The input:
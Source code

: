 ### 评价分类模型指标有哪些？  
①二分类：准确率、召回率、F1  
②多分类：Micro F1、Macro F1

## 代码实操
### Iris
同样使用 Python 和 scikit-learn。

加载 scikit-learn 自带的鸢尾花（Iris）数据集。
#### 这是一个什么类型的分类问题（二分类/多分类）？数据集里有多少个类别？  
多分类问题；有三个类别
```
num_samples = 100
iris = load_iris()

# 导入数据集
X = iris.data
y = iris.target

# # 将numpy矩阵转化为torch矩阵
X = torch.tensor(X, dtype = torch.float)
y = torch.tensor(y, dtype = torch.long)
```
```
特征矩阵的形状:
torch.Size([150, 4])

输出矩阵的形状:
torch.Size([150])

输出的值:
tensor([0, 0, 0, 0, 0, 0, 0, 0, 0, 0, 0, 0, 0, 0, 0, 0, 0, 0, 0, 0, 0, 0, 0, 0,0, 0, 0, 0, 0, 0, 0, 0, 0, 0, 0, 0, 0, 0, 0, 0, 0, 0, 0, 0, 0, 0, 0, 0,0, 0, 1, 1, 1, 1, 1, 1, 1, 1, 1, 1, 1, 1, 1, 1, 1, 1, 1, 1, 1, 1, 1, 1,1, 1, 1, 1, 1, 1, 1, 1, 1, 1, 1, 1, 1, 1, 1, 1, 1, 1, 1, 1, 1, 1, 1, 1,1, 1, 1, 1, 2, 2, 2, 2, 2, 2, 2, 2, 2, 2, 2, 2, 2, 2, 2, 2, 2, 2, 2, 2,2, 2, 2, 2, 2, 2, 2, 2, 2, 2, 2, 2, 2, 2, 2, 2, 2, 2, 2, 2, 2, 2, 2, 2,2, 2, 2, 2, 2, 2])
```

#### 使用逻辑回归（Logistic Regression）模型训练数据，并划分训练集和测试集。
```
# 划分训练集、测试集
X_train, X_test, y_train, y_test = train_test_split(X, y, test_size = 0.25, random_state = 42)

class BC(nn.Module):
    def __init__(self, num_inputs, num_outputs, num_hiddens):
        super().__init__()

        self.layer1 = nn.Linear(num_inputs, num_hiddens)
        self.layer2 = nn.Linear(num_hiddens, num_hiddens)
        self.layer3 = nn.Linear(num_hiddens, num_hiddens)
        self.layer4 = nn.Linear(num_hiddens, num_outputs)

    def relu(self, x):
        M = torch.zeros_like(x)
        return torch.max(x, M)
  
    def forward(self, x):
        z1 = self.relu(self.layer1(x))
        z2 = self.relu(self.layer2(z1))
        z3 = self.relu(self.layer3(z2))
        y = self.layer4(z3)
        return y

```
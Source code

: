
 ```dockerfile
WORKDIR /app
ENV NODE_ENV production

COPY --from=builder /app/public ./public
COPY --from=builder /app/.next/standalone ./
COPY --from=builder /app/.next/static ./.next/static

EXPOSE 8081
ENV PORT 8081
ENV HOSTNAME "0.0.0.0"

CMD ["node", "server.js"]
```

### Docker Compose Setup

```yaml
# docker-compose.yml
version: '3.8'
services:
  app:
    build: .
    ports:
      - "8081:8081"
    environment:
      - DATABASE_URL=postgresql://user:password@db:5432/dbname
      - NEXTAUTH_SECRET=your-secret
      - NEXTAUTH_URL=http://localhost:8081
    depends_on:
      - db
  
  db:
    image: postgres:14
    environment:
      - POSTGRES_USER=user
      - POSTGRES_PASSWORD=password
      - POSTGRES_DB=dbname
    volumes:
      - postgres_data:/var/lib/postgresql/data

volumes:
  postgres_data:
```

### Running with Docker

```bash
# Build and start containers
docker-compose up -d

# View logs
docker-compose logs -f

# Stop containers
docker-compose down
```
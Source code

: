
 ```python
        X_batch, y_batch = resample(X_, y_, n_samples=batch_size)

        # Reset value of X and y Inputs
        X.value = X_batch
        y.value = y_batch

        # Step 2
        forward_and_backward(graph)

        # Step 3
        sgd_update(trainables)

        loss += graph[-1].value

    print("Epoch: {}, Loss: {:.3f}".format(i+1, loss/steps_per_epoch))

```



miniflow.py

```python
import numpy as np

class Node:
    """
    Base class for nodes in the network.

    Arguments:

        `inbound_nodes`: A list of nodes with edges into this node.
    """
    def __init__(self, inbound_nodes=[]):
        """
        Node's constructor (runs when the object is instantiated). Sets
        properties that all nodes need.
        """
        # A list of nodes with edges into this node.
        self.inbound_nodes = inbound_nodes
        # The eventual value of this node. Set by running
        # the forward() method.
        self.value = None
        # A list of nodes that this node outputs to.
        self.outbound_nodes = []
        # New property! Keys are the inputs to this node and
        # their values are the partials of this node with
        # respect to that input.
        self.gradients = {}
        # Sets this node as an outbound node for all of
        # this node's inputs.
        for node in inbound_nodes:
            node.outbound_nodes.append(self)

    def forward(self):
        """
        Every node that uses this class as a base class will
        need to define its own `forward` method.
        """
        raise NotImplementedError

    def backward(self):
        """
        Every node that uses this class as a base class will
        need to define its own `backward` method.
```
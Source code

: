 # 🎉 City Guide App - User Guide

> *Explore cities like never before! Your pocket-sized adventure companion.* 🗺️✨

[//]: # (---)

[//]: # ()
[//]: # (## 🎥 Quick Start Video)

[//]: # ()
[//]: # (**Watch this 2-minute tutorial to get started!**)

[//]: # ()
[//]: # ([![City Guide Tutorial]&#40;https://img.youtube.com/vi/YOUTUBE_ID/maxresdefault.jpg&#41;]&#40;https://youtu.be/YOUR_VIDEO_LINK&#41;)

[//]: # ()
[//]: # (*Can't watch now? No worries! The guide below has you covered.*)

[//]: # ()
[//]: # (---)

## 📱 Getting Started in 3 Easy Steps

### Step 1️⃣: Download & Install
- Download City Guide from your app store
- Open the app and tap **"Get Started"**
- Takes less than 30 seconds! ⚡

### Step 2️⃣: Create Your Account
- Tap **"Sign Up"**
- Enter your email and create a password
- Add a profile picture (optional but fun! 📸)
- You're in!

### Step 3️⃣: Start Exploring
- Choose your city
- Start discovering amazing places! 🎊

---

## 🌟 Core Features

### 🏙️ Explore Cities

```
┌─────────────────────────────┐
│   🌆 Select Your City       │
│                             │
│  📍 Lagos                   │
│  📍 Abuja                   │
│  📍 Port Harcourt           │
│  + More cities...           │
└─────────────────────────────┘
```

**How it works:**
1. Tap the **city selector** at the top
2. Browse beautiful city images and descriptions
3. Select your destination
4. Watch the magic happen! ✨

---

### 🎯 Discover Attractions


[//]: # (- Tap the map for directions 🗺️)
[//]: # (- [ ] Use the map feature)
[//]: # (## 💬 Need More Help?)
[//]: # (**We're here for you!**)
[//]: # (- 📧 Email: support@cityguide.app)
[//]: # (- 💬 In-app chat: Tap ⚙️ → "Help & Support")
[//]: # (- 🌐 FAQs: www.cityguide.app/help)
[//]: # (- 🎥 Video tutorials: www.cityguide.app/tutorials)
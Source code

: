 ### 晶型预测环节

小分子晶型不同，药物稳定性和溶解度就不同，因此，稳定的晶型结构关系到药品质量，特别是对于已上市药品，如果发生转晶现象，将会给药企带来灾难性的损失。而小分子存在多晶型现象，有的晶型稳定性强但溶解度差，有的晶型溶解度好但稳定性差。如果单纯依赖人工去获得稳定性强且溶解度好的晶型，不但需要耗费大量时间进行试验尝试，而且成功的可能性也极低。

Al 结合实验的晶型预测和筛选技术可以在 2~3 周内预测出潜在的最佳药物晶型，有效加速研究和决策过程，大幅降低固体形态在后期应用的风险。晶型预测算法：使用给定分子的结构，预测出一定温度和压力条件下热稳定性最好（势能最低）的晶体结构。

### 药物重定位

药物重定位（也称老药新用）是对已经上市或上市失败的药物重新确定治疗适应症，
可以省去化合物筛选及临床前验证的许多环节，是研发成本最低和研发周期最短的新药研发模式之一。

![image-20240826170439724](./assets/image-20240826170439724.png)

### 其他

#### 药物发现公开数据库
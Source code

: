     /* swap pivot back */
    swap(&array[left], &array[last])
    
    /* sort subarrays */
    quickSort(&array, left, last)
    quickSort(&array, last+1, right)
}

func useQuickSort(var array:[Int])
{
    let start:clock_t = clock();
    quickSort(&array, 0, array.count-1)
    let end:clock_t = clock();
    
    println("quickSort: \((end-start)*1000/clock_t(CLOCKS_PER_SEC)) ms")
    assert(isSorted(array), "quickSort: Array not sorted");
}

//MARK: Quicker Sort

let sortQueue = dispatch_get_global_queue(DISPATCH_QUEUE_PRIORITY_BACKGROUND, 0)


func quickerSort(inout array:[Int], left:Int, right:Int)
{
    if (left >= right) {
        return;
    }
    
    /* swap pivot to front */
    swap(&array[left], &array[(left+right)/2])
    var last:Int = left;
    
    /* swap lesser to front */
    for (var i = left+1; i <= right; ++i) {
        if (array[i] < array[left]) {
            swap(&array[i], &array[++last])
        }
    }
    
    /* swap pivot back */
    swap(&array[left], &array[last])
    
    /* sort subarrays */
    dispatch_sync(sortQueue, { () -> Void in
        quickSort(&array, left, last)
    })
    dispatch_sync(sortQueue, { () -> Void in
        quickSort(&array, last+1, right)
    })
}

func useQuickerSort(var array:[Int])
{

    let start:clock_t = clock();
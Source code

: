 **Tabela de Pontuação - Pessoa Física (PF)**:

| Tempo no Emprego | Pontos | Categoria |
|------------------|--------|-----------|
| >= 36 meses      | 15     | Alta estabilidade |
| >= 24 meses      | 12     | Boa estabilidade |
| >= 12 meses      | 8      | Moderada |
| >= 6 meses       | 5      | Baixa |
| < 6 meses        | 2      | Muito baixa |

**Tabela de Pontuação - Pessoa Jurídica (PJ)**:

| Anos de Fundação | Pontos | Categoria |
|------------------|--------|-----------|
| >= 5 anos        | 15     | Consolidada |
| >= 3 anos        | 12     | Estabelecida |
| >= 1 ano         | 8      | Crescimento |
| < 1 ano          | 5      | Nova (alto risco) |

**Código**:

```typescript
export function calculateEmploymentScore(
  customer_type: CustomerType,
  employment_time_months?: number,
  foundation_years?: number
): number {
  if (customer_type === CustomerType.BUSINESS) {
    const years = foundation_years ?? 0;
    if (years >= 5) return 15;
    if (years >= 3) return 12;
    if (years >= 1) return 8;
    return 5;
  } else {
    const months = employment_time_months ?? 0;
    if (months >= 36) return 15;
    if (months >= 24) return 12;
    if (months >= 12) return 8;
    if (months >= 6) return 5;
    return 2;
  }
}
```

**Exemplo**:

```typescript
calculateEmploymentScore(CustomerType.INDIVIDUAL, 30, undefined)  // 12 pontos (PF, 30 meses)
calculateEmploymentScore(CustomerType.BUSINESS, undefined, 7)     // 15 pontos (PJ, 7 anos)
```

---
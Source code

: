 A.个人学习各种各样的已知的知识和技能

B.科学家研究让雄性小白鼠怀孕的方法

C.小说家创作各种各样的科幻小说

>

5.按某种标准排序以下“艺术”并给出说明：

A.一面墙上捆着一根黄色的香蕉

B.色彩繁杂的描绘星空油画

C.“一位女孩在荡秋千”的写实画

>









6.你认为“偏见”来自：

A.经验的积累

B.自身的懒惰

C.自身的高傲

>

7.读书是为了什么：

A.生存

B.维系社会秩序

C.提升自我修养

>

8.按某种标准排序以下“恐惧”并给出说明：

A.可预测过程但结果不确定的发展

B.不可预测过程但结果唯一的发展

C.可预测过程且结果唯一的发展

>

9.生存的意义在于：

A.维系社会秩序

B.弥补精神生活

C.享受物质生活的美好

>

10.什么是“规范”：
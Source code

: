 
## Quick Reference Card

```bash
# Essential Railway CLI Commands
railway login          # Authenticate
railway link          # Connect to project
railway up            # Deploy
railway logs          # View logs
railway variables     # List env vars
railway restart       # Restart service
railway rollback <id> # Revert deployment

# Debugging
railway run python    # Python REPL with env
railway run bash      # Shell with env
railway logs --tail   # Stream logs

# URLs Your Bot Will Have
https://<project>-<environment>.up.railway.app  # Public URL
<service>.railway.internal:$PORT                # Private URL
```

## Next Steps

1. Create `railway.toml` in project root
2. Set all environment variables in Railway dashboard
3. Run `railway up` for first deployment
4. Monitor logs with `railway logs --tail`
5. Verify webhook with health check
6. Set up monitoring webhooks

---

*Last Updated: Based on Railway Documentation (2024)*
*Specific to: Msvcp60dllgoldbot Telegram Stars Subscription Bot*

Required action: Your task is to list each line of the records with the word "left".

Result:
    swap(&array[left], &array[last])
    quickSort(&array, left, last)
func quickerSort(inout array:[Int], left:Int, right:Int)
    if (left >= right) {
    swap(&array[left], &array[(left+right)/2])
    var last:Int = left;
    for (var i = left+1; i <= right; ++i) {
        if (array[i] < array[left]) {
    swap(&array[left], &array[last])
        quickSort(&array, left, last)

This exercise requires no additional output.